1-Methyl-4-propylcyclohexane

These two stereoisomers, Figs. 3 & 4, provide an interesting comparison to Figs. 1 & 2, respectively. Note that the temporary Ro/So assignments in 1-methyl-4-propylcyclohexanes are opposite those in 1,4-dimethylcyclohexanes. This is the result of a change in priorities. In digraph 3b the propyl group takes priority over the chain bearing the duplicate atom. The carbon of the terminal methyl group of the propyl chain has an atomic number of six while the terminal duplicate carbon (red dot) is attached to three atoms of atomic number zero. Therefore, the assignment of So to the lefthand center of C4 arises from the priorities C3-C2-C1>propyl>C5-C6-C1>H. The same reasoning applies to the Ro assignment in 3b as well as 4b. The C1 center of the trans-isomer (3c) is of the s-configuration while the cis-isomer (4c) has the r-configuration at C1.

The Ro/So assignments for C1 in 3d are the same as in 1b. The configuration at C4 in 3d is "r" following the priorities C3-C2-C1>C5-C6-C1>propyl>H [Ro>So>propyl>H]. The same arguments may be applied to the C4 s-configuration of the cis-isomer (Fig. 4).

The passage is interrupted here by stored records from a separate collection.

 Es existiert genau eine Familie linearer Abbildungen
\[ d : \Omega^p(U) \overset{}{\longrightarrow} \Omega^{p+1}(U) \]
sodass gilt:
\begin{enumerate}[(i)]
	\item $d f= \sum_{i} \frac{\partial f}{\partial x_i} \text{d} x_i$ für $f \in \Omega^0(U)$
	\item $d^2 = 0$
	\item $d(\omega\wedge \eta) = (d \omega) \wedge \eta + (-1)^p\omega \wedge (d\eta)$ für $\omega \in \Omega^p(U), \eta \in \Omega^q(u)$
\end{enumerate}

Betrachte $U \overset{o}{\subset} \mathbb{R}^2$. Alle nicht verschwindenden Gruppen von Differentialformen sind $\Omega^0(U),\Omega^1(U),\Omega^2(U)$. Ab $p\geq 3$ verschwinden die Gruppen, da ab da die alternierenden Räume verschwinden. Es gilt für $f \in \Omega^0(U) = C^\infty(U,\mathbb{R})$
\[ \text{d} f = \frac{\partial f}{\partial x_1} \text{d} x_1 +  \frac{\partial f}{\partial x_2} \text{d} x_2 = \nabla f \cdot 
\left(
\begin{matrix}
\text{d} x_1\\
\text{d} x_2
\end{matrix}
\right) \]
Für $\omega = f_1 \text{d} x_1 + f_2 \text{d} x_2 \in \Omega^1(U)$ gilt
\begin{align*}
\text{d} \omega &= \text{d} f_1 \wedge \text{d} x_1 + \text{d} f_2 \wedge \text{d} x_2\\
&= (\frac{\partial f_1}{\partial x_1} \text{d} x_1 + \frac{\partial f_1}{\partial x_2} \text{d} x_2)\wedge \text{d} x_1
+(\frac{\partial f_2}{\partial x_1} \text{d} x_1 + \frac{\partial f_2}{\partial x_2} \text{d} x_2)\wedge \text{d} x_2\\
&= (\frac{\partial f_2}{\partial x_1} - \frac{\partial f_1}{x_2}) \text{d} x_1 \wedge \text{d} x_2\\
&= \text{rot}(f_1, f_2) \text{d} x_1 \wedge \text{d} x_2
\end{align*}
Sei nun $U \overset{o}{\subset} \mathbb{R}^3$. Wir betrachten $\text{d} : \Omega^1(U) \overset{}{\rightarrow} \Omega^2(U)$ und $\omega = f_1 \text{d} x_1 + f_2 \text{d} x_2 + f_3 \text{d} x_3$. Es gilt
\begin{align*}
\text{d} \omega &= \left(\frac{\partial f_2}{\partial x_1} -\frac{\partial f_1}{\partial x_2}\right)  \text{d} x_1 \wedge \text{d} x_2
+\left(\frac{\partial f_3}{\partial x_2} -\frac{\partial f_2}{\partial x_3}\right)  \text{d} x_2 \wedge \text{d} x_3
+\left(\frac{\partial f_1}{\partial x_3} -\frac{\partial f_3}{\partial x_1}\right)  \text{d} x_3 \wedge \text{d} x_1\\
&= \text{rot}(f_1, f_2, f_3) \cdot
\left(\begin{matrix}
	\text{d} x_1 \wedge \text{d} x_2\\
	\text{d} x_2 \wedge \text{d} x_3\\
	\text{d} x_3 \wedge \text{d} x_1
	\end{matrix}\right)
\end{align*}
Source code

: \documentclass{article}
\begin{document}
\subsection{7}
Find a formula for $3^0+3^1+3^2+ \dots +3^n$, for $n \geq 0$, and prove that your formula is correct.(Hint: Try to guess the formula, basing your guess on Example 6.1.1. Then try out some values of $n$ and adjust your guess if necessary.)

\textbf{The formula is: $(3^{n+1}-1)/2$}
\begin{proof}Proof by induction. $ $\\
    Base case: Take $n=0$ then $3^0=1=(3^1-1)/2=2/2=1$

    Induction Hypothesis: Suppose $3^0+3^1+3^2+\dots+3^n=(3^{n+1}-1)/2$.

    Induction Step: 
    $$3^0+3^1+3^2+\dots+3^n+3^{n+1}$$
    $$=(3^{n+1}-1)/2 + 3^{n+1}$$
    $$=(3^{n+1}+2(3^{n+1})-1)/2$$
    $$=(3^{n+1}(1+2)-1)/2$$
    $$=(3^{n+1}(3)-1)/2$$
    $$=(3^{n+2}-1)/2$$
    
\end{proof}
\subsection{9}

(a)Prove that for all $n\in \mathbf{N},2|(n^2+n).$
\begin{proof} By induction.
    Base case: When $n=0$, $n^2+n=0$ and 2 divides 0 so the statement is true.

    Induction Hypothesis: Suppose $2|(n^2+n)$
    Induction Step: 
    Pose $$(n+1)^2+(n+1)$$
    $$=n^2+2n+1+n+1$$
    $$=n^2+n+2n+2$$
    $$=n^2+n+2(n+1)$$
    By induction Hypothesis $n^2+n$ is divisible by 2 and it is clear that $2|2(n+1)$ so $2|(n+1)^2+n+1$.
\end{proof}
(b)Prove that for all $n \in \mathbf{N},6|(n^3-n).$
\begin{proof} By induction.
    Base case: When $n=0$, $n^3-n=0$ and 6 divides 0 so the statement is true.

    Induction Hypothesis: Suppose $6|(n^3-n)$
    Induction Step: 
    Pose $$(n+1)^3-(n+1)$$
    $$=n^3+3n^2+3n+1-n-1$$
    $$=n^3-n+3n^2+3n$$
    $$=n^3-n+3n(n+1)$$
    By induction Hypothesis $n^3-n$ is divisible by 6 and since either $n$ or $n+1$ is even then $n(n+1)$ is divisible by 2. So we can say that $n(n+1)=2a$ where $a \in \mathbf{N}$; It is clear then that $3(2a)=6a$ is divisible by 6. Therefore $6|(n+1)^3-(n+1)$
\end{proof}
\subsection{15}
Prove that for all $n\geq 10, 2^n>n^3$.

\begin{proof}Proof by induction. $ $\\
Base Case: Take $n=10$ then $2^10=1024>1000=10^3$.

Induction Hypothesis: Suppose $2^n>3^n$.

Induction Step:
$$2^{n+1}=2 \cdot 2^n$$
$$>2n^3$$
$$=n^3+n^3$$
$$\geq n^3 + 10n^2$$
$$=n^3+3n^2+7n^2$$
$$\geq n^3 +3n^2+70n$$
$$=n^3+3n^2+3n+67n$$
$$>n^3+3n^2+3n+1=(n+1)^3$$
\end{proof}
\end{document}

The only difference between 5a and 6a is the configuration at C1. All other assignments remain the same. The priorities are Ro>So>CH3>H and C1 is of the r-configuration.The assignment at C4 in 4d is the opposite of 3d because the Ro/So assignments have been switched at C1. The priorities are Ro>So>CH3CH2CH2>H and C4 is of the s-configuration.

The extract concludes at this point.